> [TASK DETAILS]
Each line below should be repeated exactly, but no picture should be carried over.

> [RECORDS SHOWN]
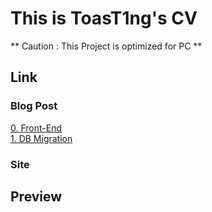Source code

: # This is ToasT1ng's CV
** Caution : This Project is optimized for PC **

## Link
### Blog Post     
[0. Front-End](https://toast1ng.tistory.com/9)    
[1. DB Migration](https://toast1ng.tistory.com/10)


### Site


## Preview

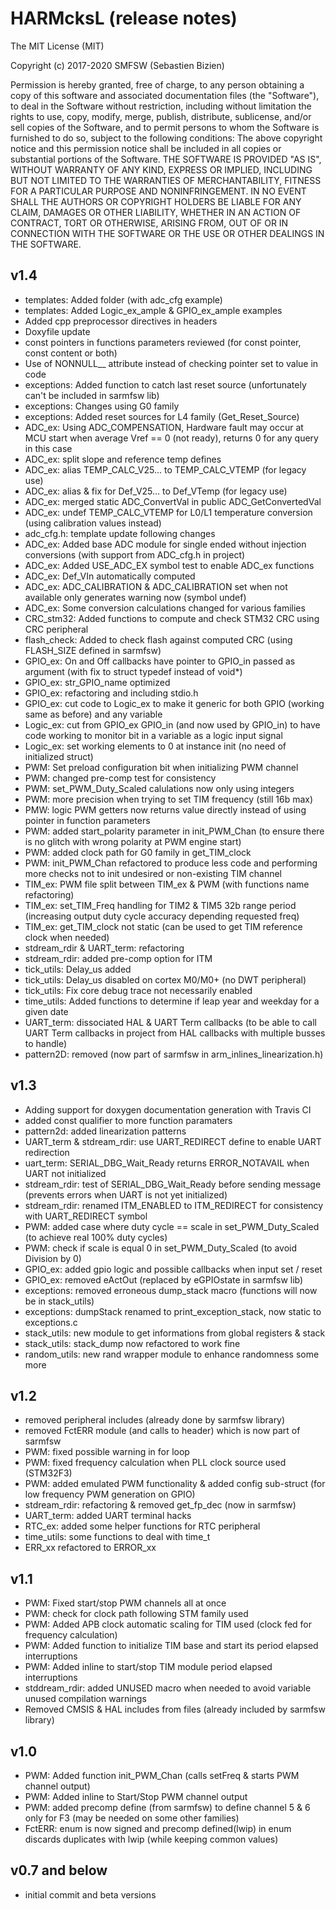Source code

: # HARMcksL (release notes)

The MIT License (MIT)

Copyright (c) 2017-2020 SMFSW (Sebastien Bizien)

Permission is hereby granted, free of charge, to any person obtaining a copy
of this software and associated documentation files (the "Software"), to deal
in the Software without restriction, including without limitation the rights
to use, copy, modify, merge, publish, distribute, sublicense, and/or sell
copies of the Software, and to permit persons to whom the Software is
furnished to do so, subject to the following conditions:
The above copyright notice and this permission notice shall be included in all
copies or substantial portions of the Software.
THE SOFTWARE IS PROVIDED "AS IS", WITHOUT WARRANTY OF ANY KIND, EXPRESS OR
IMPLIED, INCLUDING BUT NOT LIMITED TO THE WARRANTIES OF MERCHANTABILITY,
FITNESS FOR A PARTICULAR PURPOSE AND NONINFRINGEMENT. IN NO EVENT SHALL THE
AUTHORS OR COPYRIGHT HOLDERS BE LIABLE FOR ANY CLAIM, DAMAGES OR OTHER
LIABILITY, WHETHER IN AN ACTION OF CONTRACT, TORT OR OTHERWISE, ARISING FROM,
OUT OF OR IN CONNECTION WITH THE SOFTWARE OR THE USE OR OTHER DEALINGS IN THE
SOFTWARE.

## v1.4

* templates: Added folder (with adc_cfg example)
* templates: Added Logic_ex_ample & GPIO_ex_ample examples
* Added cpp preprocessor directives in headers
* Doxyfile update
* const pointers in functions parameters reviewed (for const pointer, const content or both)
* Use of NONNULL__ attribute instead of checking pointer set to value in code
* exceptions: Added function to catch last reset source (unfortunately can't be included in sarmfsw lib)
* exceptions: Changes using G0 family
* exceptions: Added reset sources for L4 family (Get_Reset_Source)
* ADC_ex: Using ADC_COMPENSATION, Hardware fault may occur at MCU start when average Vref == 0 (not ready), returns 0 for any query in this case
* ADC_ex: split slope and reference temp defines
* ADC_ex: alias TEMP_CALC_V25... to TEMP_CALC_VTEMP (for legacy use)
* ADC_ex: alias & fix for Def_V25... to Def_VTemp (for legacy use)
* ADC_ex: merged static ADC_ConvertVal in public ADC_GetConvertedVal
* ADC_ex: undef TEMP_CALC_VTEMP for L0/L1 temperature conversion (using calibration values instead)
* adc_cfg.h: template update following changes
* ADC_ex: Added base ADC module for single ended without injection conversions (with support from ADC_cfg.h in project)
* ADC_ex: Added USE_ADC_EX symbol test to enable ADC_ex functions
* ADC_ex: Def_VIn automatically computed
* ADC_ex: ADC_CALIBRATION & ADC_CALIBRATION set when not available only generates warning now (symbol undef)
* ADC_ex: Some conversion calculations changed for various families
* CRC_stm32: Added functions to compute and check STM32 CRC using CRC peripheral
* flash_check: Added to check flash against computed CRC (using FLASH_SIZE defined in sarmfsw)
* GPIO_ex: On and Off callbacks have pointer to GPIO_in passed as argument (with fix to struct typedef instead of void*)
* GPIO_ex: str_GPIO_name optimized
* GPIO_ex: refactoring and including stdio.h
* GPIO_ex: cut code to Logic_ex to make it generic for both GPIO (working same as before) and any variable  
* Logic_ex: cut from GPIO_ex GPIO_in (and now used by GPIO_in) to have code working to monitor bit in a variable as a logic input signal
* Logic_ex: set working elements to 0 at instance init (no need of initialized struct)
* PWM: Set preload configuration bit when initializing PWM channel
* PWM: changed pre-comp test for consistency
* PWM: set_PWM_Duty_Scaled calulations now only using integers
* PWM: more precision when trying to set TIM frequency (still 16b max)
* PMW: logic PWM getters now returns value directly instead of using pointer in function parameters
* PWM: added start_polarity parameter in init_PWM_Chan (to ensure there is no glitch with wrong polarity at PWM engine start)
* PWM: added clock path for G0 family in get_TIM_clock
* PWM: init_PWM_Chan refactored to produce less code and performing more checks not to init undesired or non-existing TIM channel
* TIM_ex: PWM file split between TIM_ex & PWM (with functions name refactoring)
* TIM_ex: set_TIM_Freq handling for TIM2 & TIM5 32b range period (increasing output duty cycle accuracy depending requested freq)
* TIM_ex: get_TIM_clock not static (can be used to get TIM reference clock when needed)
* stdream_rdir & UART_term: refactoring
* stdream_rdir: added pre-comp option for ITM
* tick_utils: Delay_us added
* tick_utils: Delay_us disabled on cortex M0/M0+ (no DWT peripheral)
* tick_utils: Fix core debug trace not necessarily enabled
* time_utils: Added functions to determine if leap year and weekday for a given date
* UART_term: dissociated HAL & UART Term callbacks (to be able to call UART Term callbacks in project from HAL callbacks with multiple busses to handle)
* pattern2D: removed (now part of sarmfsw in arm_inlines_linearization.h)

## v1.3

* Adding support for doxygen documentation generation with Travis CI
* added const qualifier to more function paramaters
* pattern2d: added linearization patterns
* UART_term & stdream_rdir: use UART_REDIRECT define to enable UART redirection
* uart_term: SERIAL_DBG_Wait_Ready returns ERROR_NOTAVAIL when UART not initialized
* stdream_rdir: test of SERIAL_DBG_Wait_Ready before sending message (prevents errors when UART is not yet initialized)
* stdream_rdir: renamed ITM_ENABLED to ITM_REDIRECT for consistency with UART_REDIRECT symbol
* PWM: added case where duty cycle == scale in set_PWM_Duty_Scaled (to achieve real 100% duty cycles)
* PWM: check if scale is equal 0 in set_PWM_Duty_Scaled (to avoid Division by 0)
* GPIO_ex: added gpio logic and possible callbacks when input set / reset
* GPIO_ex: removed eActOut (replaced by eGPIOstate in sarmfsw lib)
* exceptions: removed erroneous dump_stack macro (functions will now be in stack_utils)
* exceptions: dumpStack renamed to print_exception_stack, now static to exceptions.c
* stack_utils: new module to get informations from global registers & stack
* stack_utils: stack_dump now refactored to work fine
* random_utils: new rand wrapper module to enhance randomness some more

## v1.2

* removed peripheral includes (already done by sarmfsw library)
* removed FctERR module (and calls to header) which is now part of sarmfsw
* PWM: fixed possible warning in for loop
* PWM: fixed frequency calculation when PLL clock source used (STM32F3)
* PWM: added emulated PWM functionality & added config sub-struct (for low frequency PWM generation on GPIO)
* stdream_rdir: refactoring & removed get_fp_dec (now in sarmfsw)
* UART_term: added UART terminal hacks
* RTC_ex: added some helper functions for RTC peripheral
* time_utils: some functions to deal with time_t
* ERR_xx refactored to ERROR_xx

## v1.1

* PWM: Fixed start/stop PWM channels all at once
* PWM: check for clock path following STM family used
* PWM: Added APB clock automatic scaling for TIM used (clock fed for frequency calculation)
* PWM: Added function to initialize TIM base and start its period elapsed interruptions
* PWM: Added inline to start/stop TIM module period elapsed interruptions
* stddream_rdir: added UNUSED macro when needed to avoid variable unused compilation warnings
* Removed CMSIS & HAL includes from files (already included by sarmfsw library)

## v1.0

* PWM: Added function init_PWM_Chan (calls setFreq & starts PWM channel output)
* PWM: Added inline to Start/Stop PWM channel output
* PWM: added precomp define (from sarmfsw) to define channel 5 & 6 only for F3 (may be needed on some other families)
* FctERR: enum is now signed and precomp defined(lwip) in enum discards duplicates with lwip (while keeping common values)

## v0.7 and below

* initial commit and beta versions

> [FINISHED EXERCISE]
Source code

: # This is ToasT1ng's CV
** Caution : This Project is optimized for PC **

## Link
### Blog Post     
[0. Front-End](https://toast1ng.tistory.com/9)    
[1. DB Migration](https://toast1ng.tistory.com/10)


### Site


## Preview

Source code

: # HARMcksL (release notes)

The MIT License (MIT)

Copyright (c) 2017-2020 SMFSW (Sebastien Bizien)

Permission is hereby granted, free of charge, to any person obtaining a copy
of this software and associated documentation files (the "Software"), to deal
in the Software without restriction, including without limitation the rights
to use, copy, modify, merge, publish, distribute, sublicense, and/or sell
copies of the Software, and to permit persons to whom the Software is
furnished to do so, subject to the following conditions:
The above copyright notice and this permission notice shall be included in all
copies or substantial portions of the Software.
THE SOFTWARE IS PROVIDED "AS IS", WITHOUT WARRANTY OF ANY KIND, EXPRESS OR
IMPLIED, INCLUDING BUT NOT LIMITED TO THE WARRANTIES OF MERCHANTABILITY,
FITNESS FOR A PARTICULAR PURPOSE AND NONINFRINGEMENT. IN NO EVENT SHALL THE
AUTHORS OR COPYRIGHT HOLDERS BE LIABLE FOR ANY CLAIM, DAMAGES OR OTHER
LIABILITY, WHETHER IN AN ACTION OF CONTRACT, TORT OR OTHERWISE, ARISING FROM,
OUT OF OR IN CONNECTION WITH THE SOFTWARE OR THE USE OR OTHER DEALINGS IN THE
SOFTWARE.

## v1.4

* templates: Added folder (with adc_cfg example)
* templates: Added Logic_ex_ample & GPIO_ex_ample examples
* Added cpp preprocessor directives in headers
* Doxyfile update
* const pointers in functions parameters reviewed (for const pointer, const content or both)
* Use of NONNULL__ attribute instead of checking pointer set to value in code
* exceptions: Added function to catch last reset source (unfortunately can't be included in sarmfsw lib)
* exceptions: Changes using G0 family
* exceptions: Added reset sources for L4 family (Get_Reset_Source)
* ADC_ex: Using ADC_COMPENSATION, Hardware fault may occur at MCU start when average Vref == 0 (not ready), returns 0 for any query in this case
* ADC_ex: split slope and reference temp defines
* ADC_ex: alias TEMP_CALC_V25... to TEMP_CALC_VTEMP (for legacy use)
* ADC_ex: alias & fix for Def_V25... to Def_VTemp (for legacy use)
* ADC_ex: merged static ADC_ConvertVal in public ADC_GetConvertedVal
* ADC_ex: undef TEMP_CALC_VTEMP for L0/L1 temperature conversion (using calibration values instead)
* adc_cfg.h: template update following changes
* ADC_ex: Added base ADC module for single ended without injection conversions (with support from ADC_cfg.h in project)
* ADC_ex: Added USE_ADC_EX symbol test to enable ADC_ex functions
* ADC_ex: Def_VIn automatically computed
* ADC_ex: ADC_CALIBRATION & ADC_CALIBRATION set when not available only generates warning now (symbol undef)
* ADC_ex: Some conversion calculations changed for various families
* CRC_stm32: Added functions to compute and check STM32 CRC using CRC peripheral
* flash_check: Added to check flash against computed CRC (using FLASH_SIZE defined in sarmfsw)
* GPIO_ex: On and Off callbacks have pointer to GPIO_in passed as argument (with fix to struct typedef instead of void*)
* GPIO_ex: str_GPIO_name optimized
* GPIO_ex: refactoring and including stdio.h
* GPIO_ex: cut code to Logic_ex to make it generic for both GPIO (working same as before) and any variable  
* Logic_ex: cut from GPIO_ex GPIO_in (and now used by GPIO_in) to have code working to monitor bit in a variable as a logic input signal
* Logic_ex: set working elements to 0 at instance init (no need of initialized struct)
* PWM: Set preload configuration bit when initializing PWM channel
* PWM: changed pre-comp test for consistency
* PWM: set_PWM_Duty_Scaled calulations now only using integers
* PWM: more precision when trying to set TIM frequency (still 16b max)
* PMW: logic PWM getters now returns value directly instead of using pointer in function parameters
* PWM: added start_polarity parameter in init_PWM_Chan (to ensure there is no glitch with wrong polarity at PWM engine start)
* PWM: added clock path for G0 family in get_TIM_clock
* PWM: init_PWM_Chan refactored to produce less code and performing more checks not to init undesired or non-existing TIM channel
* TIM_ex: PWM file split between TIM_ex & PWM (with functions name refactoring)
* TIM_ex: set_TIM_Freq handling for TIM2 & TIM5 32b range period (increasing output duty cycle accuracy depending requested freq)
* TIM_ex: get_TIM_clock not static (can be used to get TIM reference clock when needed)
* stdream_rdir & UART_term: refactoring
* stdream_rdir: added pre-comp option for ITM
* tick_utils: Delay_us added
* tick_utils: Delay_us disabled on cortex M0/M0+ (no DWT peripheral)
* tick_utils: Fix core debug trace not necessarily enabled
* time_utils: Added functions to determine if leap year and weekday for a given date
* UART_term: dissociated HAL & UART Term callbacks (to be able to call UART Term callbacks in project from HAL callbacks with multiple busses to handle)
* pattern2D: removed (now part of sarmfsw in arm_inlines_linearization.h)

## v1.3

* Adding support for doxygen documentation generation with Travis CI
* added const qualifier to more function paramaters
* pattern2d: added linearization patterns
* UART_term & stdream_rdir: use UART_REDIRECT define to enable UART redirection
* uart_term: SERIAL_DBG_Wait_Ready returns ERROR_NOTAVAIL when UART not initialized
* stdream_rdir: test of SERIAL_DBG_Wait_Ready before sending message (prevents errors when UART is not yet initialized)
* stdream_rdir: renamed ITM_ENABLED to ITM_REDIRECT for consistency with UART_REDIRECT symbol
* PWM: added case where duty cycle == scale in set_PWM_Duty_Scaled (to achieve real 100% duty cycles)
* PWM: check if scale is equal 0 in set_PWM_Duty_Scaled (to avoid Division by 0)
* GPIO_ex: added gpio logic and possible callbacks when input set / reset
* GPIO_ex: removed eActOut (replaced by eGPIOstate in sarmfsw lib)
* exceptions: removed erroneous dump_stack macro (functions will now be in stack_utils)
* exceptions: dumpStack renamed to print_exception_stack, now static to exceptions.c
* stack_utils: new module to get informations from global registers & stack
* stack_utils: stack_dump now refactored to work fine
* random_utils: new rand wrapper module to enhance randomness some more

## v1.2

* removed peripheral includes (already done by sarmfsw library)
* removed FctERR module (and calls to header) which is now part of sarmfsw
* PWM: fixed possible warning in for loop
* PWM: fixed frequency calculation when PLL clock source used (STM32F3)
* PWM: added emulated PWM functionality & added config sub-struct (for low frequency PWM generation on GPIO)
* stdream_rdir: refactoring & removed get_fp_dec (now in sarmfsw)
* UART_term: added UART terminal hacks
* RTC_ex: added some helper functions for RTC peripheral
* time_utils: some functions to deal with time_t
* ERR_xx refactored to ERROR_xx

## v1.1

* PWM: Fixed start/stop PWM channels all at once
* PWM: check for clock path following STM family used
* PWM: Added APB clock automatic scaling for TIM used (clock fed for frequency calculation)
* PWM: Added function to initialize TIM base and start its period elapsed interruptions
* PWM: Added inline to start/stop TIM module period elapsed interruptions
* stddream_rdir: added UNUSED macro when needed to avoid variable unused compilation warnings
* Removed CMSIS & HAL includes from files (already included by sarmfsw library)

## v1.0

* PWM: Added function init_PWM_Chan (calls setFreq & starts PWM channel output)
* PWM: Added inline to Start/Stop PWM channel output
* PWM: added precomp define (from sarmfsw) to define channel 5 & 6 only for F3 (may be needed on some other families)
* FctERR: enum is now signed and precomp defined(lwip) in enum discards duplicates with lwip (while keeping common values)

## v0.7 and below

* initial commit and beta versions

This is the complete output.